Finma-Chef Raaflaub tritt zurück

Der Chef der Schweizer Finanzmarktaufsicht tritt zurück. In seinen fünf Jahren als oberster Aufseher über den Finanzplatz erlebte der 49-Jährige historisch turbulente Zeiten.

Feedback

Tragen Sie mit Hinweisen zu diesem Artikel bei oder melden Sie uns Fehler.

«Patrick Raaflaub tritt als Direktor der Eidgenössischen Finanzmarktaufsicht Finma zurück. Er wird sein Amt auf eigenen Wunsch Ende Januar 2014 niederlegen», so die Medienmitteilung. Raaflaub hatte gut fünf Jahre die operative Führung der Behörde inne und war für die Zusammenführung der Vorgängerbehörden (Eidgenössische Bankenkommission EBK, Bundesamt für Privatversicherungen BPV und Kontrollstelle für die Bekämpfung der Geldwäscherei) verantwortlich. «Der Finma-Verwaltungsrat bedauert die Entscheidung und dankt Raaflaub für seinen Einsatz und das Erreichte», heisst es weiter.

«Dass die Finma nach der akuten Krisenbewältigung zielstrebig und konsequent Lehren aus den Erfahrungen der Krise zog, ist nicht zuletzt der Verdienst von Raaflaub», wird Anne Héritier Lachat, Präsidentin des Finma-Verwaltungsrats, im Communiqué zitiert.

Er habe «intensive Jahre» als Finma-Chef erlebt, so Raaflaub. «Nun ist für mich jedoch die Zeit gekommen, eine neue Herausforderung zu suchen.»

Die operative Führung der Finma wird ab Februar 2014 bis auf Weiteres der stellvertretende Direktor Mark Branson übernehmen. Branson war früher im Management der UBS tätig. Seine Position war im Zusammenhang mit der Libor-Affäre in die Kritik geraten. Er leitete einen Japan-Ableger der Schweizer Grossbank. Auch bei der UBS Japan war es zu Ungereimtheiten gekommen.

Der Verwaltungsrat der Finma hat den Prozess für die Wahl des neuen Finma-Direktors bereits eingeleitet.

Verschwiegener Finanzdompteur

Raaflaub war erster Direktor der aus Fusion verschiedener Aufsichtsbehörden entstandenen Finma.

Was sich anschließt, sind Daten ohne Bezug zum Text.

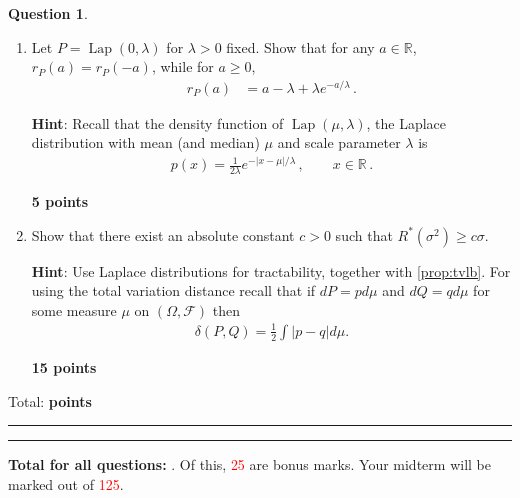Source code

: \documentclass{article}
\newcommand{\R}{\mathbb{R}}
\DeclareMathOperator{\Lap}{Lap}
\DeclareMathOperator*{\1}{\mathbbm{1}}
\newcommand{\cF}{\mathcal{F}}
\newcounter{DocPoints}
\newcounter{QuestionPoints}
\newcommand{\points}[1]{	\par\mbox{}\par\noindent\hfill {\bf #1 points}	\addtocounter{DocPoints}{#1}
	\addtocounter{QuestionPoints}{#1}
}
\newcommand{\tpoints}[1]{        	\ifthenelse{\isempty{#1}}	{	}	{		\addtocounter{DocPoints}{#1}
		\addtocounter{QuestionPoints}{#1}
	}													 	\par\mbox{}\par\noindent\hfill {Total: \bf \arabic{QuestionPoints}\xspace points}\par\mbox{}\par\hrule\hrule
	\setcounter{QuestionPoints}{0}
}
\theoremstyle{definition}
\newtheorem{question}{Question}
\theoremstyle{remark}
\newcommand{\hint}{\noindent \textbf{Hint}:\xspace}
\begin{document}
\begin{question}
\begin{enumerate}[(Q1)]
\item 
Let $P = \Lap(0,\lambda)$ for $\lambda>0$ fixed.
Show that for any $a\in \R$, $r_P(a)=r_P(-a)$,
while for $a\ge 0$, 
\begin{align*}
r_P(a) 
 & = a-\lambda + \lambda e^{-a/\lambda}\,.
\end{align*}

\hint
Recall that the density function of $\Lap(\mu,\lambda)$, the Laplace distribution with mean (and median) $\mu$ and scale parameter $\lambda$ is 
\begin{align*}
p(x) = \frac{1}{2\lambda} e^{-|x-\mu|/\lambda}\,, \qquad x\in \R\,.
\end{align*}

\points{5}


\item Show that there exist an absolute constant $c>0$ such that 
$R^*(\sigma^2) \ge  c \sigma$.

\hint Use Laplace distributions for tractability, together with \cref{prop:tvlb}. For using the total variation distance recall that if $dP = p d\mu$ and $dQ = q d\mu$ for some measure $\mu$ on $(\Omega,\cF)$ then 
\begin{align}\label{eq:tvip}
\delta(P,Q) = \frac12 \int |p-q| d\mu.
\end{align}
\points{15}

\end{enumerate}
 
\tpoints{}
\end{question}





\bigskip
\bigskip

\noindent
\textbf{
Total for all questions: }.
Of this, \textcolor{red}{25} are bonus marks. 
Your midterm will be marked out of \textcolor{red}{125}.
\end{document}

In seinen fünf Jahren als oberster Aufseher über den Schweizer Finanzplatz erlebte der 49-Jährige historisch turbulente Zeiten.

Raaflaub wurde am 8. Mai 2008 zum neuen Direktor der Eidgenössischen Finanzmarktaufsicht (Finma) gewählt. Somit wurde Raaflaub mitten in eine der schlimmsten Bankenkrisen geworfen.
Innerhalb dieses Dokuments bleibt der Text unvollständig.